[Collected data]
——

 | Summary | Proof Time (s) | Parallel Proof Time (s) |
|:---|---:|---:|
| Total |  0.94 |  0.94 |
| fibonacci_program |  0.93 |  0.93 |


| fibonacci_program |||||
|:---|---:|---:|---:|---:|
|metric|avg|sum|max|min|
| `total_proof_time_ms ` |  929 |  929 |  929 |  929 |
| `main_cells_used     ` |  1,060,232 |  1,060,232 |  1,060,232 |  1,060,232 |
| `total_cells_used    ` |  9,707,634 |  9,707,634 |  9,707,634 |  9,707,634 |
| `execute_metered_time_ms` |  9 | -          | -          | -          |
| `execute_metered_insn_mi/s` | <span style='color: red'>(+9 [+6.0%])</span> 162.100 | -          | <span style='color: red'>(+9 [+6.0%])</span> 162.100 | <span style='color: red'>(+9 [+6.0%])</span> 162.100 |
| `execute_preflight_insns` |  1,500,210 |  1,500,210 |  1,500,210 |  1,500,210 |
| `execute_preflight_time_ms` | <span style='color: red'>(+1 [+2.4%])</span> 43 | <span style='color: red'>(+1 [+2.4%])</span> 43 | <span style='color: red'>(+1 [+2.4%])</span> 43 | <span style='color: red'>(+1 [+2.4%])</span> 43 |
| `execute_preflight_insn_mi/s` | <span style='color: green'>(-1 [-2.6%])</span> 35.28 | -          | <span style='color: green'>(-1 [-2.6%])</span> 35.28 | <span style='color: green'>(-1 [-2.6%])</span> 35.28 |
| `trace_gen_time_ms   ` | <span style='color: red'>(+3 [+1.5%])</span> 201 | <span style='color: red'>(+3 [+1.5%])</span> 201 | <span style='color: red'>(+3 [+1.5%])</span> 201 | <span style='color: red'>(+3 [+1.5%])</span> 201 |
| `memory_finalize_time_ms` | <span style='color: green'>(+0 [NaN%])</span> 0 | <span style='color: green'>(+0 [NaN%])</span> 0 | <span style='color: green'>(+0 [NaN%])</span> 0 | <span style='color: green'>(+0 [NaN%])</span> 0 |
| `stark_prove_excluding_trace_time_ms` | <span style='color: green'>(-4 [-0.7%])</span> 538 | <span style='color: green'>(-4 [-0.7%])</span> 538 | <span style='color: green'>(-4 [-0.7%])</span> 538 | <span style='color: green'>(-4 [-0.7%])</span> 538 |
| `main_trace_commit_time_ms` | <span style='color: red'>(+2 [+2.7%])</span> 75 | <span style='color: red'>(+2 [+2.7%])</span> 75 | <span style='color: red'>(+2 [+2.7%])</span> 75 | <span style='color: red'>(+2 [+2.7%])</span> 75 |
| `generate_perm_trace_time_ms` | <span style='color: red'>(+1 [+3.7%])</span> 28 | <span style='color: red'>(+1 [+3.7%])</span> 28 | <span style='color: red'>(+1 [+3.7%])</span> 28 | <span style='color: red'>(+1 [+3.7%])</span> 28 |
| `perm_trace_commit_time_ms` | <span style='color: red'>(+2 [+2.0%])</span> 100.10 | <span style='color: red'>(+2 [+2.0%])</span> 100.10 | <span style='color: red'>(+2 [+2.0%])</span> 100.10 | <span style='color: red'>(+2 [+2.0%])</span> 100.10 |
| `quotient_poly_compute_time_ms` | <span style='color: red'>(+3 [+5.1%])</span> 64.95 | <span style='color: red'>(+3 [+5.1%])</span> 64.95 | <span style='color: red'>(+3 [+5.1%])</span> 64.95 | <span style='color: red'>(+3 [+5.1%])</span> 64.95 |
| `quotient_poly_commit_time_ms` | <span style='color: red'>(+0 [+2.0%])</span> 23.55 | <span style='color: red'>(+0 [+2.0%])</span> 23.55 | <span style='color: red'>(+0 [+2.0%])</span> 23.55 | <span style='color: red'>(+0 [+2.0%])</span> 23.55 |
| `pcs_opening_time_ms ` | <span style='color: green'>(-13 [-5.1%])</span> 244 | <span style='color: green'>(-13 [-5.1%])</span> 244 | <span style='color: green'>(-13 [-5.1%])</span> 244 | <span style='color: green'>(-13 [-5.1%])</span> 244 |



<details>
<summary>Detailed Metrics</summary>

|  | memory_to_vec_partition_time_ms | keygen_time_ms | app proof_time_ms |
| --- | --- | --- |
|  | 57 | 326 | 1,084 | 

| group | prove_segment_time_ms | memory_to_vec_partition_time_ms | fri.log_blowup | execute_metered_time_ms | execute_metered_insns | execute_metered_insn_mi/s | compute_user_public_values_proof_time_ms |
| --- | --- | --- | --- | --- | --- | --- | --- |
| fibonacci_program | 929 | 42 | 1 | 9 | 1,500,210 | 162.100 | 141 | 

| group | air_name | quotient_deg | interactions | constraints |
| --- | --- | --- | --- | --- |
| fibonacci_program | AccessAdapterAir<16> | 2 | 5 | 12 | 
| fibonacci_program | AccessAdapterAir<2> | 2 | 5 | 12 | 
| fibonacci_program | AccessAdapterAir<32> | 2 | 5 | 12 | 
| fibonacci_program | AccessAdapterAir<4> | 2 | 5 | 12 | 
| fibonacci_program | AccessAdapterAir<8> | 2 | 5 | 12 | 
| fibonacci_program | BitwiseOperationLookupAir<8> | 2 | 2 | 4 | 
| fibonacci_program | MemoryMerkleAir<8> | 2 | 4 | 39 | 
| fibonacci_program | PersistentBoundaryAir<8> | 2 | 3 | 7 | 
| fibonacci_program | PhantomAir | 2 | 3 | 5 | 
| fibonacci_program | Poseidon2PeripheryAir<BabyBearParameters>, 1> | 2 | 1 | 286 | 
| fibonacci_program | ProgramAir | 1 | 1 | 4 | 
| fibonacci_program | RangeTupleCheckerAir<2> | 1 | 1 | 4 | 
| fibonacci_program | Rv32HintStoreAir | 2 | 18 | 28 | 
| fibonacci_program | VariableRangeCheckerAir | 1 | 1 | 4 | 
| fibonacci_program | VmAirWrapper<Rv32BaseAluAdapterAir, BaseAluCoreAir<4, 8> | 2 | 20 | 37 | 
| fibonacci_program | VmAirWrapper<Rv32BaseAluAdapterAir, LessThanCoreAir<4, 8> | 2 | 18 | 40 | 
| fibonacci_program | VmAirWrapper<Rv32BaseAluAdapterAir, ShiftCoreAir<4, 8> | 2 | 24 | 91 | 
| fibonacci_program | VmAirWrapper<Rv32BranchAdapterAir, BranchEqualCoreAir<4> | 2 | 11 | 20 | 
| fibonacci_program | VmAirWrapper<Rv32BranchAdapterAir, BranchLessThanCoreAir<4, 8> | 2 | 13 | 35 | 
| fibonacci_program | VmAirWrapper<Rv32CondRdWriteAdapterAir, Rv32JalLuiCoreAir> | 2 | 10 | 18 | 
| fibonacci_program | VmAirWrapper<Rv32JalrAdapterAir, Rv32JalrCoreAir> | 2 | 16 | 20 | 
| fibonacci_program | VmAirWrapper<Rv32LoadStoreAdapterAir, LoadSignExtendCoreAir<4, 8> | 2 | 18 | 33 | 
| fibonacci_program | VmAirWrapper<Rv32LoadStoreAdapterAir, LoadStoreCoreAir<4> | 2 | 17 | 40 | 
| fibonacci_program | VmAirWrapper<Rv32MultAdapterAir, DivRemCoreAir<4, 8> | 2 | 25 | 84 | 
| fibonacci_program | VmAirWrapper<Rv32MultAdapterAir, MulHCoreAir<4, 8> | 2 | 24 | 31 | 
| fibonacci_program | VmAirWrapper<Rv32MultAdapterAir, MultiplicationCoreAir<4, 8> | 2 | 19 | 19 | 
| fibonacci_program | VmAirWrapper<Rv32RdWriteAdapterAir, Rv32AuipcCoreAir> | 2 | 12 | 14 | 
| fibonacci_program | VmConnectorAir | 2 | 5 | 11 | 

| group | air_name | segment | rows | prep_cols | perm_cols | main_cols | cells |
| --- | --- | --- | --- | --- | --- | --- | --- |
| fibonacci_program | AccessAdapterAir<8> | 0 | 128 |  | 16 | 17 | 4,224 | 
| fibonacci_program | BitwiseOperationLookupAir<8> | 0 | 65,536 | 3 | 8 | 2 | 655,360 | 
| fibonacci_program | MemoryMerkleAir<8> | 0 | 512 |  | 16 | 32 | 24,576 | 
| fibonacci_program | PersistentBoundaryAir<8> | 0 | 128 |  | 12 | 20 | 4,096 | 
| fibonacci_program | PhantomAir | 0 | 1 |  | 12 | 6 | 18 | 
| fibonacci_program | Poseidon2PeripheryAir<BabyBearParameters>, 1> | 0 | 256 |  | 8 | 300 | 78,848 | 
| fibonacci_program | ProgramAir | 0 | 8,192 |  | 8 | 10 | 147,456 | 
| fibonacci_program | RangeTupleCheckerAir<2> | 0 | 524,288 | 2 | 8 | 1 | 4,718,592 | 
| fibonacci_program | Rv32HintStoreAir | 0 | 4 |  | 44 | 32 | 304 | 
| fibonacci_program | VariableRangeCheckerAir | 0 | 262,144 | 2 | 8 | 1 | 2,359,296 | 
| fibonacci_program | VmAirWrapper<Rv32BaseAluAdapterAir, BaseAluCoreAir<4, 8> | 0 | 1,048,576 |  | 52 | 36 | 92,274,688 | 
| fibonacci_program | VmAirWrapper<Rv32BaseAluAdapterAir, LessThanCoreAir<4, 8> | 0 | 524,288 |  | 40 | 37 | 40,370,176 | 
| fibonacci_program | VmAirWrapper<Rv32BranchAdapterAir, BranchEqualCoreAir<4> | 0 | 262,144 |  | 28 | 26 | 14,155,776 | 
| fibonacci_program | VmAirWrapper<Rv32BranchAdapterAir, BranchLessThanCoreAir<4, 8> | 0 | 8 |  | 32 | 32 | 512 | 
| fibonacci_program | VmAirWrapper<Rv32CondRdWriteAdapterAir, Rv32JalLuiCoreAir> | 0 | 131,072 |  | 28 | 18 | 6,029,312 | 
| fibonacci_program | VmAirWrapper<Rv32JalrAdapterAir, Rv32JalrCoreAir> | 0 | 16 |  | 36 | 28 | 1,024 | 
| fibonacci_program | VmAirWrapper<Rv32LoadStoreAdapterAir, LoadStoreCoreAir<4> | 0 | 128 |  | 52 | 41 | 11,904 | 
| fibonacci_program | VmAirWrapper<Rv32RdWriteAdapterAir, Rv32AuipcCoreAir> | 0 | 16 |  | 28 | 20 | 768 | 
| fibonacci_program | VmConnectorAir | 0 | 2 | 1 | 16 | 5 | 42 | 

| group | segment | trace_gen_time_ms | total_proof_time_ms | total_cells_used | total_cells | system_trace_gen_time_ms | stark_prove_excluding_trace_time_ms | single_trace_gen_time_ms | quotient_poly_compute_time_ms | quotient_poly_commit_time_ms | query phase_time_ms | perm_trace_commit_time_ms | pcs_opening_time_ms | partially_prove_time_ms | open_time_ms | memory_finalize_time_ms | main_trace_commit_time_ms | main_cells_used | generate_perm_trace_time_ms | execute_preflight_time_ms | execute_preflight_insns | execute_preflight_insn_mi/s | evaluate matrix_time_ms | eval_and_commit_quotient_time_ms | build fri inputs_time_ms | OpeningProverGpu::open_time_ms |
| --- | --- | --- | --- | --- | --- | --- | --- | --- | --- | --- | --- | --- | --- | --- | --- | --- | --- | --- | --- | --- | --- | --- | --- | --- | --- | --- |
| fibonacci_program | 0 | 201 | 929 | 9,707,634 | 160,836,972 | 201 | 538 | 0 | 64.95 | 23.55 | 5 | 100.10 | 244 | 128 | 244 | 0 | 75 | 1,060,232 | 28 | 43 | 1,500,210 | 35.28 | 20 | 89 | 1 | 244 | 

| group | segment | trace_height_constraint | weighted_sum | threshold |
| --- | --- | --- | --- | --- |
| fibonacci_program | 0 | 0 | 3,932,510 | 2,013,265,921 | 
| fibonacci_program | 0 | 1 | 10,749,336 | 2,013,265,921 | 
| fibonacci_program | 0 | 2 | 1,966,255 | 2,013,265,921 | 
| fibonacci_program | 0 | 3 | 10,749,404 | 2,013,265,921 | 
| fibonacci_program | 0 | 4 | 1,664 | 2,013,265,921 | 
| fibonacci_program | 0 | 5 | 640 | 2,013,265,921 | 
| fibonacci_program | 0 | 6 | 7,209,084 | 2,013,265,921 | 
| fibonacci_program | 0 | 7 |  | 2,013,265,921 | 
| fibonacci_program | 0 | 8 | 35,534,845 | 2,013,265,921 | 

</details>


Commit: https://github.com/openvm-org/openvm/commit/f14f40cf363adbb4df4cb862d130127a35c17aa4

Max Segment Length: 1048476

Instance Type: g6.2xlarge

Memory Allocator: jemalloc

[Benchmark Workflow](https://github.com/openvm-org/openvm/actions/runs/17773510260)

——

What you need to do: Both end lines included, restate word for word the lines above from the line with "12 | 6 | 18 |" to the line with "16 | 5 | 42 |", and nothing else.

Response:
| fibonacci_program | PhantomAir | 0 | 1 |  | 12 | 6 | 18 | 
| fibonacci_program | Poseidon2PeripheryAir<BabyBearParameters>, 1> | 0 | 256 |  | 8 | 300 | 78,848 | 
| fibonacci_program | ProgramAir | 0 | 8,192 |  | 8 | 10 | 147,456 | 
| fibonacci_program | RangeTupleCheckerAir<2> | 0 | 524,288 | 2 | 8 | 1 | 4,718,592 | 
| fibonacci_program | Rv32HintStoreAir | 0 | 4 |  | 44 | 32 | 304 | 
| fibonacci_program | VariableRangeCheckerAir | 0 | 262,144 | 2 | 8 | 1 | 2,359,296 | 
| fibonacci_program | VmAirWrapper<Rv32BaseAluAdapterAir, BaseAluCoreAir<4, 8> | 0 | 1,048,576 |  | 52 | 36 | 92,274,688 | 
| fibonacci_program | VmAirWrapper<Rv32BaseAluAdapterAir, LessThanCoreAir<4, 8> | 0 | 524,288 |  | 40 | 37 | 40,370,176 | 
| fibonacci_program | VmAirWrapper<Rv32BranchAdapterAir, BranchEqualCoreAir<4> | 0 | 262,144 |  | 28 | 26 | 14,155,776 | 
| fibonacci_program | VmAirWrapper<Rv32BranchAdapterAir, BranchLessThanCoreAir<4, 8> | 0 | 8 |  | 32 | 32 | 512 | 
| fibonacci_program | VmAirWrapper<Rv32CondRdWriteAdapterAir, Rv32JalLuiCoreAir> | 0 | 131,072 |  | 28 | 18 | 6,029,312 | 
| fibonacci_program | VmAirWrapper<Rv32JalrAdapterAir, Rv32JalrCoreAir> | 0 | 16 |  | 36 | 28 | 1,024 | 
| fibonacci_program | VmAirWrapper<Rv32LoadStoreAdapterAir, LoadStoreCoreAir<4> | 0 | 128 |  | 52 | 41 | 11,904 | 
| fibonacci_program | VmAirWrapper<Rv32RdWriteAdapterAir, Rv32AuipcCoreAir> | 0 | 16 |  | 28 | 20 | 768 | 
| fibonacci_program | VmConnectorAir | 0 | 2 | 1 | 16 | 5 | 42 | 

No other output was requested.